Meanings of transfer of businessold employernew employer and transferring work

(1) There is a transfer of business from an employer (the old employer) to another employer (the new employer) if the following requirements are satisfied:

(a)the employment of an employee of the old employer has terminated;

(b)within 3 months after the termination, the employee becomes employed by the new employer;

(c)the work (the transferring work) the employee performs for the new employer is the same, or substantially the same, as the work the employee performed for the old employer;

(d)  there is a connection between the old employer and the new employer as described in any of subsections (3) to (6).

……………………….

New employer ceases to outsource work to old employer

(5)     There is a connection between the old employer and the new employer if:

(a)the transferring work had been performed by one or more transferring employees, as employees of the old employer, because the new employer, or an associated entity of the new employer, had outsourced the transferring work to the old employer or an associated entity of the old employer; and

(b)the transferring work is performed by those transferring employees, as employees of the new employer, because the new employer, or the associated entity of the new employer, has ceased to outsource the work to the old employer or the associated entity of the old employer.”

  1. The case law in respect of s 311(5) of the Act reveals that while there is no full bench authority, it has been considered at length in several single member decisions of the Commission. Those single member decisions were helpfully traversed in detail by Asbury VP in Abbott v Acciona Infrastructure Australia Pty Ltd[13] (Acciona). In distinguishing the circumstances in which outsourcing and/or insourcing of work might engage s 311(5) and establish the requisite connection between two entities so as to lead to a transfer of business, the Vice President as she now is relevantly stated as follows;

“[44]     I do not accept that the term “outsource” applies to any circumstance where an employer engages labour from an external supplier to undertake any work within the employer’s business. The provisions focusing on the work of a particular employee are found in s. 311(1)(a)-(c). Where those are met, there is an additional requirement in s. 311(d) that there be a connection between the old employer and the new employer as described in any of subsections 311(3)-(6). In establishing such a connection for the purposes of those subsections, the term “outsource” must have some work to do. That term in my view, directs attention to the outsourcing arrangement which is the arrangement between the entity outsourcing the work and the entity which will perform the work. It is only where such an arrangement is in place that a connection between two employers as provided in s. 311(4) and (5) will be established. In short, something more than an employee ceasing to perform particular work for one employer and commencing to perform the same or substantially the same work at the same location for another employer is required.

………………..

[47]     In my view there is a distinction between an employer engaging supplementary labour through a labour hire company and outsourcing work. There will be occasions where the distinction is difficult to establish and the side of the line that a particular case falls on will be determined by the facts and circumstances of that case including:

·The nature of the arrangement between the provider of the labour and the company engaging the labour.

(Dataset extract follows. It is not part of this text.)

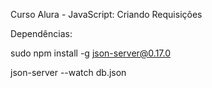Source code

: Curso Alura - JavaScript: Criando Requisições

Dependências:

sudo npm install -g json-server@0.17.0

json-server --watch db.json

·Whether that arrangement continues after the putative outsourcing has taken place;

·Whether all or some of the labour hire employees in the particular workplace are offered employment at the time of the putative cessation of the outsourcing; and

·Whether the company engaging the labour has some employees “in house” who are carrying out the work and will continue to do so.

……………….”

  1. I respectfully agree with and adopt the reasoning applied by the Vice President in Acciona for the purposes of the present matter before me.

Consideration

  1. I am satisfied that the Applicant commenced employment with the Respondent on 20 June 2022 in the classification of Parks Level 1 under the Agreement. He was dismissed with effect on 16 November 2022 meaning that he was employed by the Respondent for a period of approximately five months. That period falls short of the six months required to meet the minimum employment period. That does not necessarily resolve the question of whether he has met the minimum employment period. That is because service with his previous employer Hays may also count towards his overall period of service with the Respondent for the purpose of determining whether the Applicant has met the minimum employment period.

  1. Immediately prior to commencing employment with the Respondent, the Applicant was engaged as a casual employee by Hays and was deployed to the Respondent on a labour hire basis for a period of approximately 6 months. He was employed by Hays in the position of ‘Multiskilled Parks and Garden’ and was engaged on a regular and systematic basis for that six-month period while deployed to the Respondent. It follows that if the Applicant’s period of service with Hays was included in the calculation of his overall period of service with the Respondent, he would comfortably meet the minimum employment period. It is to that issue I now turn.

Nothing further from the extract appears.